The oldest parts of the lodge, like many of the park's stone structures, were built in the 1930s, he said. Most of the "modern" parts were built in the 1970s.

A structural engineer from Montgomery, Ala., visited the park Friday to look at the damage and start planning repairs.

Thomas said there are no official estimates, but he projected the damage at less than $250,000.

"It's not a complicated fix, there's just a lot of it," he said.

Front desk supervisor Carol Coots, who has worked at the lodge for 13 years, was behind the counter on March 18 when her daughter called to tell her of a tornado warning, she said.

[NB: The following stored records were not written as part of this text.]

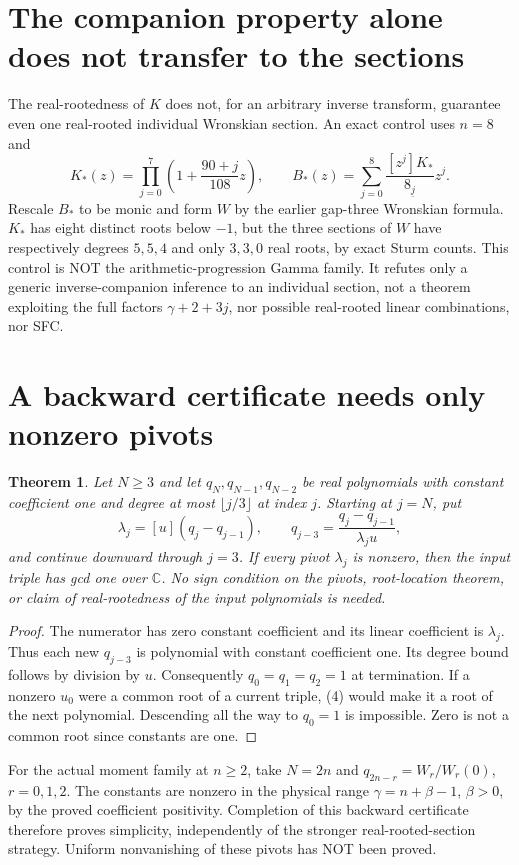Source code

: \documentclass[11pt]{article}
\newtheorem{theorem}{Theorem}
\begin{document}
\section{The companion property alone does not transfer to the sections}
The real-rootedness of $K$ does not, for an arbitrary inverse transform,
guarantee even one real-rooted individual Wronskian section. An exact
control uses $n=8$ and
\[
 K_*(z)=\prod_{j=0}^7\left(1+\frac{90+j}{108}z\right),\qquad
 B_*(z)=\sum_{j=0}^8\frac{[z^j]K_*}{8_{\underline j}}z^j.
\]
Rescale $B_*$ to be monic and form $W$ by the earlier gap-three
Wronskian formula. $K_*$ has eight distinct roots below $-1$, but the
three sections of $W$ have respectively degrees $5,5,4$ and only
$3,3,0$ real roots, by exact Sturm counts.
This control is NOT the arithmetic-progression Gamma family. It refutes
only a generic inverse-companion inference to an individual section,
not a theorem exploiting the full factors $\gamma+2+3j$, nor possible
real-rooted linear combinations, nor SFC.

\section{A backward certificate needs only nonzero pivots}
\begin{theorem}\label{thm:pivots}
Let $N\ge3$ and let $q_N,q_{N-1},q_{N-2}$ be real polynomials with
constant coefficient one and degree at most $\lfloor j/3\rfloor$ at
index $j$. Starting at $j=N$, put
\[
 \lambda_j=[u](q_j-q_{j-1}),\qquad
 q_{j-3}=\frac{q_j-q_{j-1}}{\lambda_ju},                     \tag{4}
\]
and continue downward through $j=3$.
If every pivot $\lambda_j$ is nonzero, then the input triple has gcd
one over $\mathbb C$.
No sign condition on the pivots, root-location theorem, or claim of
real-rootedness of the input polynomials is needed.
\end{theorem}
\begin{proof}
The numerator has zero constant coefficient and its linear coefficient
is $\lambda_j$. Thus each new $q_{j-3}$ is polynomial with constant
coefficient one. Its degree bound follows by division by $u$.
Consequently $q_0=q_1=q_2=1$ at termination.
If a nonzero $u_0$ were a common root of a current triple, (4) would
make it a root of the next polynomial. Descending all the way to
$q_0=1$ is impossible. Zero is not a common root since constants are one.
\end{proof}
For the actual moment family at $n\ge2$, take $N=2n$ and
$q_{2n-r}=W_r/W_r(0)$, $r=0,1,2$.
The constants are nonzero in the physical range $\gamma=n+\beta-1$,
$\beta>0$, by the proved coefficient positivity. Completion of this
backward certificate therefore proves simplicity, independently of the
stronger real-rooted-section strategy. Uniform nonvanishing of these
pivots has NOT been proved.
\end{document}
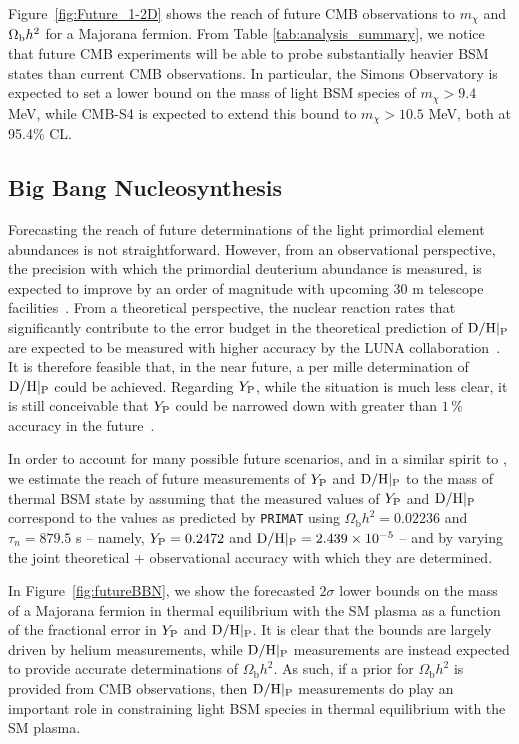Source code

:Figure~\ref{fig:Future_1-2D} shows the reach of future CMB observations to $m_\chi$ and $\Omega_{\rm b}h^2$ for a Majorana fermion. From Table \ref{tab:analysis_summary}, we notice that future CMB experiments will be able to probe substantially heavier BSM states than current CMB observations. In particular, the Simons Observatory is expected to set a lower bound on the mass of light BSM species of $m_\chi > 9.4$ MeV, while CMB-S4 is expected to extend this bound to $m_\chi > 10.5$ MeV, both at 95.4\% CL.


\subsection{Big Bang Nucleosynthesis}\label{sec:future_BBN}

Forecasting the reach of future determinations of the light primordial element abundances is not straightforward. However, from an observational perspective, the precision with which the primordial deuterium abundance is measured, is expected to improve by an order of magnitude with upcoming 30 m telescope facilities~\cite{Cooke:2016rky,Grohs:2019cae}. From a theoretical perspective, the nuclear reaction rates that significantly contribute to the error budget in the theoretical prediction of ${\rm D/H}|_{\rm P}$ are expected to be measured with higher accuracy by the LUNA collaboration~\cite{Trezzi:2018qjs}. It is therefore feasible that, in the near future, a per mille determination of ${\rm D/H}|_{\rm P}$ could be achieved. Regarding $Y_{\rm P}$, while the situation is much less clear, it is still conceivable that $Y_{\rm P}$ could be narrowed down with greater than $1\,\%$ accuracy in the future~\cite{Grohs:2019cae}.

In order to account for many possible future scenarios, and in a similar spirit to \cite{Lague:2019yvs}, we estimate the reach of future measurements of $Y_{\rm P}$ and ${\rm D/H}|_{\rm P}$ to the mass of thermal BSM state by assuming that the measured values of $Y_{\rm P}$ and ${\rm D/H}|_{\rm P}$ correspond to the values as predicted by \texttt{PRIMAT} using $\Omega_{\mathrm{b}} h^2 = 0.02236$ and $\tau_n = 879.5$ s -- namely, $Y_{\rm P} = 0.2472$ and ${\rm D/H}|_{\rm P} = 2.439 \times 10^{-5}$ -- and by varying the joint theoretical + observational accuracy with which they are determined.

In Figure~\ref{fig:futureBBN}, we show the forecasted $2\sigma$ lower bounds on the mass of a Majorana fermion in thermal equilibrium with the SM plasma as a function of the fractional error in $Y_{\rm P}$ and ${\rm D/H}|_{\rm P}$. It is clear that the bounds are largely driven by helium measurements, while ${\rm D/H}|_{\rm P}$ measurements are instead expected to provide accurate determinations of $\Omega_{\mathrm{b}}h^2$. As such, if a prior for $\Omega_{\mathrm{b}}h^2$ is provided from CMB observations, then ${\rm D/H}|_{\rm P}$ measurements do play an important role in constraining light BSM species in thermal equilibrium with the SM plasma. 
\clearpage
 
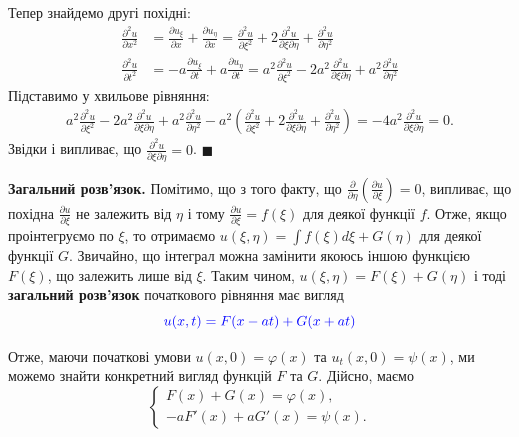 \documentclass{exam_template}
\begin{document}
Тепер знайдемо другі похідні:
\begin{align*}
    \frac{\partial^2 u}{\partial x^2} &= \frac{\partial u_{\xi}}{\partial x} + \frac{\partial u_{\eta}}{\partial x} = \frac{\partial^2 u}{\partial \xi^2} +
2\frac{\partial^2 u}{\partial \xi \partial \eta} + \frac{\partial^2 u}{\partial
\eta^2} \\
    \frac{\partial^2 u}{\partial t^2} &= -a\frac{\partial u_{\xi}}{\partial t} + a\frac{\partial u_{\eta}}{\partial t} = a^2\frac{\partial^2 u}{\partial \xi^2} -
2a^2\frac{\partial^2 u}{\partial \xi \partial \eta} + a^2\frac{\partial^2 u}{\partial
\eta^2} 
\end{align*}
Підставимо у хвильове рівняння:
\begin{gather*}
    a^2\frac{\partial^2 u}{\partial \xi^2} - 2a^2\frac{\partial^2 u}{\partial \xi \partial \eta} + a^2\frac{\partial^2 u}{\partial \eta^2} 
    - a^2\left(\frac{\partial^2 u}{\partial \xi^2} +
2\frac{\partial^2 u}{\partial \xi \partial \eta} + \frac{\partial^2 u}{\partial
\eta^2}\right) = -4a^2\frac{\partial^2 u}{\partial \xi\partial \eta} = 0.
\end{gather*}
Звідки і випливає, що $\frac{\partial^2 u}{\partial \xi\partial \eta} = 0$.
\hfill $\blacksquare$

\textbf{Загальний розв'язок.} Помітимо, що з того факту, що $\frac{\partial}{\partial
\eta}\left(\frac{\partial u}{\partial \xi}\right) = 0$, випливає, що похідна
$\frac{\partial u}{\partial \xi}$ не залежить від $\eta$ і тому $\frac{\partial
u}{\partial \xi} = f(\xi)$ для деякої функції $f$. Отже, якщо проінтегруємо по
$\xi$, то отримаємо $u(\xi,\eta) = \int f(\xi)d\xi + G(\eta)$ для деякої функції
$G$. Звичайно, що інтеграл можна замінити якоюсь іншою функцією $F(\xi)$, що
залежить лише від $\xi$. Таким чином, $u(\xi,\eta) = F(\xi)+G(\eta)$ і тоді
\textbf{загальний розв'язок} початкового рівняння має вигляд
\begin{equation*}
    \textcolor{blue}{u(x,t) = F(x-at) + G(x+at)}
\end{equation*}

Отже, маючи початкові умови $u(x,0)=\varphi(x)$ та $u_t(x,0)=\psi(x)$, ми можемо
знайти конкретний вигляд функцій $F$ та $G$. Дійсно, маємо
\begin{equation*}
    \begin{cases}
        F(x) + G(x) = \varphi(x), \\
        -aF'(x) + aG'(x) = \psi(x).
    \end{cases}
\end{equation*}
\end{document}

"All of a sudden the rain dropped and it's so thick you can't see anything," said Coots. "Not five seconds later, that front window blew in and sucked right back out, and by the time we got back in there it was over with," she said, pointing to the front of the lodge lobby.

While the visible damage left by the storms will be wiped away over the next several weeks, the financial tally will remain, Thomas said. The storm hurt visitation during the "spring break" period, when the park usually would be at 90 percent capacity, he said.

Thomas said Alabama state parks don't receive much money from the state's general fund, but rely more on revenue from services and rental fees. That makes up as much as 90 percent of operational funding, he said.

"If I've got facilities that are down, the revenue that we use to operate is not coming in," he said. Thomas said he's still calculating the potential losses with an eye toward reopening lodge rooms and the restaurant quickly.

Shane Grider, a member of the lodge maintenance crew cleaning up on Tuesday, said park regulars keep checking on their favorite accommodations and progress on repairs.

"People call every day, 'It's not my cabin, is it?' or 'It wasn't my room, was it?'" Grider said.